Minions and Monsters Review:
The very common and curious thing worldwide about movie aspirations is standing out from the crowd and throwing away all comforts, if in possession of any. By setting the pill-sized, denim-strapped Minions on a cinematic voyage, Minions and Monsters endearingly humanise them, while also not robbing them of their slapstick nature. Pierre Coffin and Brian Lynch have penned their love letter to Hollywood in a weirdly bonkers fashion with this film.
The makers are clear about their intentions with the very first frame, where Universal's logo evolution is on display. In the present day, tour guide Olivia (Allison Janney) takes students on a tour to the film museum to tell the story of minions' contribution to films that is largely unspoken of. Cut to a flashback where, amidst the minions' relentless passion to serve a master and scavenging for resources, James (Pierre Coffin), along with his friends, find themselves in a movie unintentionally. There was no looking back, or we thought so, once they met filmmaker Max (Christoph Waltz). The tiny creatures were fun as long as they were cast in comical films. Once the studios decide to make serious films with them, they seem miscast and are eventually kicked out. The dejected minions once again take out a journey to serve a master while James and Henry (Coffin again) stay back to prove their critics wrong. They decide to make a movie on monsters.
Minions and Monsters is a very simple film that operates on the premise of the minions breaking away from servitude and nurturing a dream of their own. The decision to just keep it to that and mix pratfall humour with homages to old Hollywood films both liven up and dull the film at different points. But the laughs are done really well and are embedded within the homages. Take, for instance, the Modern Times trope in which the minions chase a group of bandits and Jesse Eisenberg's hilarious Dort (A parody of Gort from the 1951 film The Day the Earth Stood Still), neatly blend into the story. To add to it, the story has in it organically to put the already clumsy creatures into Keatonesque spaces that are competent both as humour and homage. The Oscar moments in James' head, where he pictures the award as a banana, were particularly rip-roaring. The incorporation of the suffragettes movement in the sub-plot was equally hilarious, especially given how Dort and his minion servants look clueless about any of these things.
Director: Pierre Coffin
Cast: Pierre Coffin, Christoph Waltz, Jesse Eisenberg, Allison Janney
This also comes at the expense of sacrificing the character development of James and Henry, who discover that they can be their own masters. To keep the comedy and tributes coming, the writers seem to have kept the narrative and arcs to a bare minimum. Having seen animated films imparting some of the most profound thoughts of life through their characters, Minions and Monsters are pregnant with a lot of such ideas, merely scratching the surface.

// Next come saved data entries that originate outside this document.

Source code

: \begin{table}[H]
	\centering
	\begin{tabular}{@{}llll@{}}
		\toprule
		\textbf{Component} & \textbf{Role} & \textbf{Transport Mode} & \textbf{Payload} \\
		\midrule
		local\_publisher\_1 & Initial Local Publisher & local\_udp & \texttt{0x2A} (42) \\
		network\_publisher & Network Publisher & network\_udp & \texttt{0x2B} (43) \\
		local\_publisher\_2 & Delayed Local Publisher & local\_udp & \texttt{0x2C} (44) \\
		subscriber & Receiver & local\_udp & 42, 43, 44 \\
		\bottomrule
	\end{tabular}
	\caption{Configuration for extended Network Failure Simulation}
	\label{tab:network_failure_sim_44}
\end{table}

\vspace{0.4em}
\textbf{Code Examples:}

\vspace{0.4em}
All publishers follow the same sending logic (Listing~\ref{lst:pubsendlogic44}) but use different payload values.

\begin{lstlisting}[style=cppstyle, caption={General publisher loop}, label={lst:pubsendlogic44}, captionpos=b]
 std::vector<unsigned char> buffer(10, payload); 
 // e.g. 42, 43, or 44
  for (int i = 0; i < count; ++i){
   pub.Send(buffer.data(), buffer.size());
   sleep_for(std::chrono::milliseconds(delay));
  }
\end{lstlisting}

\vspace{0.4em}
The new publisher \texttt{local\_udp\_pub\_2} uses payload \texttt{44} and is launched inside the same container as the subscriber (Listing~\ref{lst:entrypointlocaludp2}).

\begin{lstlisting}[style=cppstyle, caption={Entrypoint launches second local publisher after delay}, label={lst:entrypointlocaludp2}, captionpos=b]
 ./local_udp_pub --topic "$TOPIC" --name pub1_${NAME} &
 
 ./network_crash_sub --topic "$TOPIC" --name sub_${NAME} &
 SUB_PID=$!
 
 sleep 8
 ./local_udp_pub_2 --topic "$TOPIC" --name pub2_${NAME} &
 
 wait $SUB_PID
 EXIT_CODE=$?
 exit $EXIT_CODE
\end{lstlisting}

Another space where ideas remain ideas without effort in execution is the missed emotional payoffs. Now, one may question the rationale behind expecting these things in a fun watch featuring minions. With the makers wanting to do something new, nuanced, and profound with minions while also refusing to do more with the characterizations, it is a classic case of wanting butter on both sides of the bread. The minions parting ways and reuniting to rescue Henry was one such space. Neither James nor Henry nor the rest of the minions ever feels pangs of separation from the other, resulting in their reunion falling flat.
Apart from the laughs and hat-tips, the film was also visually gratifying. The undercranked motion, atypical of the silent-era filmmaking (a hat-tip too), in the scene where the monsters Howard (Phil LaMarr) and Phillips (Bobby Moynihan) chase Henry, elaborate chases and uninterrupted wide framing brought freshness to the narrative. These techniques also helped the film greatly, as minions are tailor-made silent-comedy protagonists.
Despite shortcomings, Minions and Monsters succeeds where it matters the most: Fun. The film strikes gold in comical consistency, visual inventiveness, and its affection for the journey of cinema. The tiny yellow troublemakers compensate for the unrealised emotional potential with a heartfelt tribute to movies and their peculiar, zany physical humour.